Wayne Harris

Personal information
- Born: c. 1948 Vancouver, British Columbia, Canada
- Occupation: Jockey

Horse racing career
- Sport: Horse racing
- Career wins: not found

Major racing wins
- Nassau Stakes (1964) Seagram Cup Handicap (1964) Eclipse Stakes (1965, 1966) Nettie Handicap (1965) Marine Stakes (1965) Princess Elizabeth Stakes (1965) Queenston Stakes (1965) Wonder Where Stakes (1965) Maple Leaf Stakes (1966) Las Flores Handicap (1967) Beverly Hills Handicap (1968) Inglewood Handicap (1968) Santa Paula Stakes (1968) Vanity Handicap (1968, 1970) Arlington Matron Stakes (1969) Santa Monica Handicap (1969) San Bernardino Handicap (1970) Balboa Stakes (1973) Chula Vista Handicap (1975) Canadian Classic Race wins: Queen's Plate (1968)

Significant horses
- Ancient Title, Gamely, Merger, Triple Bend

= Wayne Harris (Canadian jockey) =

Canadian jockey

Wayne Harris (born c. 1948) is a retired Canadian jockey in Thoroughbred horse racing who competed in Canada and the United States and who is best known for winning Canada's most prestigious race, the 1968 Queen's Plate.

A top jockey at Woodbine Racetrack and Greenwood Raceway in Toronto, in 1967 Harris relocated to race at tracks in California.
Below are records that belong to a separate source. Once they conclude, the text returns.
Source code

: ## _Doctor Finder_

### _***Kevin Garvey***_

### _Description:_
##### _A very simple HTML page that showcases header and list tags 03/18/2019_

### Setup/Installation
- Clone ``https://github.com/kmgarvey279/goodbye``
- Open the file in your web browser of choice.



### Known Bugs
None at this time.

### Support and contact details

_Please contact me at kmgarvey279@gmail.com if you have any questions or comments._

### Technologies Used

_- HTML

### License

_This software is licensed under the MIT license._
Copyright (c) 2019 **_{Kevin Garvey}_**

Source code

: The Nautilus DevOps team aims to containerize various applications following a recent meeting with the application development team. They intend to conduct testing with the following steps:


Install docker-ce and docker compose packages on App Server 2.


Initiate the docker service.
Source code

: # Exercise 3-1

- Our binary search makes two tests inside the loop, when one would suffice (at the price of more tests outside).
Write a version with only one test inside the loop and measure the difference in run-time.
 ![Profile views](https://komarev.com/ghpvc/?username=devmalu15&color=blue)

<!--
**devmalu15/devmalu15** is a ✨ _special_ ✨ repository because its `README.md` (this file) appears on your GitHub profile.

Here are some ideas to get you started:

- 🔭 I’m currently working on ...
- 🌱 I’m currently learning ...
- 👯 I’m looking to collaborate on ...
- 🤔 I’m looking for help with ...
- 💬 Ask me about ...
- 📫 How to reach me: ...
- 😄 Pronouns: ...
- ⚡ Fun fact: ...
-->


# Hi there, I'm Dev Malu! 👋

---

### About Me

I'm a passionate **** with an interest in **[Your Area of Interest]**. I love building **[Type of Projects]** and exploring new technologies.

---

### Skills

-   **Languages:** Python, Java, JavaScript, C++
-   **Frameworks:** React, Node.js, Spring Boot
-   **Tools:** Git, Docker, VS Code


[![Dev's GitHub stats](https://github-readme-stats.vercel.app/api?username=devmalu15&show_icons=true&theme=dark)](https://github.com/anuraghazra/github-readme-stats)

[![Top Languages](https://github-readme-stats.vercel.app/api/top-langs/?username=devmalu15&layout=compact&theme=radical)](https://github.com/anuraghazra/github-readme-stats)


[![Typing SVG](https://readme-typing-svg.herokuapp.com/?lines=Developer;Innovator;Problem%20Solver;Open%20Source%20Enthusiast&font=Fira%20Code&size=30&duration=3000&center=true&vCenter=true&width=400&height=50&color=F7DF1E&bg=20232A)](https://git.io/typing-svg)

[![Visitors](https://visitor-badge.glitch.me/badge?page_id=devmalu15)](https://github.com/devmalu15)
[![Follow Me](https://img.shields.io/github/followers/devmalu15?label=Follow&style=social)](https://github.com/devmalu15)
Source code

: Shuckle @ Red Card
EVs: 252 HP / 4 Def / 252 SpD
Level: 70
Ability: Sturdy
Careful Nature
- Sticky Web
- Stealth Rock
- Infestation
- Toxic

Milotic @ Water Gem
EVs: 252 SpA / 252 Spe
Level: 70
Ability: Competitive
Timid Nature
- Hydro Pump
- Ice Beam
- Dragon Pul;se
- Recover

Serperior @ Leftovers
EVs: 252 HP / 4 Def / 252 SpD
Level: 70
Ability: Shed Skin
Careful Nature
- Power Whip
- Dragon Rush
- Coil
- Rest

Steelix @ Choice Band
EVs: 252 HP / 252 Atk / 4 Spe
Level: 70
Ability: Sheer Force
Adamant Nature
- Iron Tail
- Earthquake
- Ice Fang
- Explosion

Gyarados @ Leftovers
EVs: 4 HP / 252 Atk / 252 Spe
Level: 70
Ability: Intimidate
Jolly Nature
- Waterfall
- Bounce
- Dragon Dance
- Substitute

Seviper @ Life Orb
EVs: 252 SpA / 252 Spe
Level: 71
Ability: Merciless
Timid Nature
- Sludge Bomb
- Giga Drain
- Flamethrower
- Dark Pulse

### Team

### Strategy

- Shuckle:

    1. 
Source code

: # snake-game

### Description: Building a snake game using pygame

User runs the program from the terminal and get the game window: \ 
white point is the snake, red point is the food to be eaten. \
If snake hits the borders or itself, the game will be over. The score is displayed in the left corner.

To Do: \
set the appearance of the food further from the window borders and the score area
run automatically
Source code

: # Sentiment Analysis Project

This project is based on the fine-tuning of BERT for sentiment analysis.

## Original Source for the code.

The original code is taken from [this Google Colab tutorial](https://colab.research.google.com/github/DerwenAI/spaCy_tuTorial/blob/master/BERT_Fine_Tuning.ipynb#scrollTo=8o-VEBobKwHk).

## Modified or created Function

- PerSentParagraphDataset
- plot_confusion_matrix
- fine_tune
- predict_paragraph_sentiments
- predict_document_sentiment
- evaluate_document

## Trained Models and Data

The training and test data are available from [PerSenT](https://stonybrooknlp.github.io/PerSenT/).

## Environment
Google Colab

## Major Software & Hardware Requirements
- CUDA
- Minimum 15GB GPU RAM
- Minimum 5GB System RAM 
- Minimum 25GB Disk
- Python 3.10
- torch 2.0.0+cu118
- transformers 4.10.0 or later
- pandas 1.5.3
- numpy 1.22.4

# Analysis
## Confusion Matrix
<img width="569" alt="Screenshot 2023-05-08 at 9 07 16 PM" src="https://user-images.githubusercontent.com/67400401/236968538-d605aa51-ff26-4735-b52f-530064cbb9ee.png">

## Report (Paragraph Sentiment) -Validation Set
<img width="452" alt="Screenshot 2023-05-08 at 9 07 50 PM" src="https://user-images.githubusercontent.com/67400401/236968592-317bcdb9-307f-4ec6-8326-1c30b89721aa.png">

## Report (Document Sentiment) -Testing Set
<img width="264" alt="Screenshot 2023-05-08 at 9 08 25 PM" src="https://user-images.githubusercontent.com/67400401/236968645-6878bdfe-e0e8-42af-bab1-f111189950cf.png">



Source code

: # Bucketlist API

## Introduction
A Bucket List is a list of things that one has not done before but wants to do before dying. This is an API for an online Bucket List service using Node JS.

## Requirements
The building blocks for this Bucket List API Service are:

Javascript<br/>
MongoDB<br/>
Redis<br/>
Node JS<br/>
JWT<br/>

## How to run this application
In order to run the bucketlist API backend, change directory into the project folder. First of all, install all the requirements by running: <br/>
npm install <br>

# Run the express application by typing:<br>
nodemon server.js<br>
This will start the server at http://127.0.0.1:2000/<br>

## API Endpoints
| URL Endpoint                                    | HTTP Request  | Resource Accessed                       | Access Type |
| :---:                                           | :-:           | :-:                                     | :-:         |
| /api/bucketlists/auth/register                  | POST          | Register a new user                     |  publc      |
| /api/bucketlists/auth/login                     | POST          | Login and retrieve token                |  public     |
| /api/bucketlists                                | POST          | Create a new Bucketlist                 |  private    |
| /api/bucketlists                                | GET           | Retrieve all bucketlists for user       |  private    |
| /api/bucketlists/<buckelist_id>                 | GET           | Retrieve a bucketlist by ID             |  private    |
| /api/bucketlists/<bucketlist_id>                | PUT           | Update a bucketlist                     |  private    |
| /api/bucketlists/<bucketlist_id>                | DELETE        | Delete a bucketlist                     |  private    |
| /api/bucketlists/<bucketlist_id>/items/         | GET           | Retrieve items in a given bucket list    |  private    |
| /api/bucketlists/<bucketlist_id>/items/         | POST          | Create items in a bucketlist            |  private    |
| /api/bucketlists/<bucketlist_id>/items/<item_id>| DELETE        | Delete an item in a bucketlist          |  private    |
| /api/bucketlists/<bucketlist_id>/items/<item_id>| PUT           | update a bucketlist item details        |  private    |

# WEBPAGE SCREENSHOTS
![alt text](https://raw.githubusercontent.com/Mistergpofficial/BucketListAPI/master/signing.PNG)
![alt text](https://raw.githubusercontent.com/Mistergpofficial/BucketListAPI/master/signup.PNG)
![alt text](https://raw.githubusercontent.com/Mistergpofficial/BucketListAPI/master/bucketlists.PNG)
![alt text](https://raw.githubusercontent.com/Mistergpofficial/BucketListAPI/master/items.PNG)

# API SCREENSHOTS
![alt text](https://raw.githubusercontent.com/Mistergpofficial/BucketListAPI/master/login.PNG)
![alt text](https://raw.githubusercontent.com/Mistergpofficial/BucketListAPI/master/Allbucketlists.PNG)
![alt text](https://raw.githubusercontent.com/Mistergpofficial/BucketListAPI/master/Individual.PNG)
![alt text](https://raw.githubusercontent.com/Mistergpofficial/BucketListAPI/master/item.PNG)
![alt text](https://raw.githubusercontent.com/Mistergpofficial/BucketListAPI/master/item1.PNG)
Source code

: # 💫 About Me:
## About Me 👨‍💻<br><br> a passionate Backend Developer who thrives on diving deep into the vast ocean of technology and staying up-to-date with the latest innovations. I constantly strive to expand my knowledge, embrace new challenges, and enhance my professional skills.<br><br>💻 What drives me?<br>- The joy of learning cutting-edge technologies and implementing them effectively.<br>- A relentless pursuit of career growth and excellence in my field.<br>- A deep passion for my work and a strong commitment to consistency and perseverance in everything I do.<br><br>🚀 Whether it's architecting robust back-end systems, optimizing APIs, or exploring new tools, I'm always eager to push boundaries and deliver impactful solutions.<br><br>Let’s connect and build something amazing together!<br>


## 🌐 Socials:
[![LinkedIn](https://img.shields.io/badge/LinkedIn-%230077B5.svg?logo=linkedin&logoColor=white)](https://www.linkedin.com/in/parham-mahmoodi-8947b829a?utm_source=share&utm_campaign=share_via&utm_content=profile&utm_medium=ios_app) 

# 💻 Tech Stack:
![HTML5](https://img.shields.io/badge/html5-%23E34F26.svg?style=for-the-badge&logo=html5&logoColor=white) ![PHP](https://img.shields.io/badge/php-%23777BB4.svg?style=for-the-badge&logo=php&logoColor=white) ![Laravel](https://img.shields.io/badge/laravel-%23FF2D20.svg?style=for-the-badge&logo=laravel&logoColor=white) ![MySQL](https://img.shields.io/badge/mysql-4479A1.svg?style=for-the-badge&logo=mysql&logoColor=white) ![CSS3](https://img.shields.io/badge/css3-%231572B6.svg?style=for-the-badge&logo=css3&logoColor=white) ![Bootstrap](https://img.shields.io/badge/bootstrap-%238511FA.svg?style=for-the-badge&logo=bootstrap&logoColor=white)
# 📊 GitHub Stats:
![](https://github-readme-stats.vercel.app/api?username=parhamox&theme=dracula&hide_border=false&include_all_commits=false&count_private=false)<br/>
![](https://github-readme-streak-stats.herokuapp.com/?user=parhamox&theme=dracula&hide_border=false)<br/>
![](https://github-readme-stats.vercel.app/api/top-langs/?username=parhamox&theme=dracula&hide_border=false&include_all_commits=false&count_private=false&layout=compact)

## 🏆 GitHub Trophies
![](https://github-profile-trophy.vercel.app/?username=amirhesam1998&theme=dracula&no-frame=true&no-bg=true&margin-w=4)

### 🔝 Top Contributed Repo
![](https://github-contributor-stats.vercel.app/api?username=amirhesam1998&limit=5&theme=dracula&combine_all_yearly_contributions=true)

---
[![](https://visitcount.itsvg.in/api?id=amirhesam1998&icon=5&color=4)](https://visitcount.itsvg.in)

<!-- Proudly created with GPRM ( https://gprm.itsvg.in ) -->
At age twenty, he returned to Woodine for the 1968 running of the Queen's Plate where he rode Merger for Western Canadian businessmen, Max Bell and Frank McMahon.

Harris won a number of Graded stakes races in the United States and notably rode William H. Perry's U.S. Racing Hall of Fame filly Gamely to victory in the 1968 Vanity Handicap and the 1969 Santa Monica Handicap.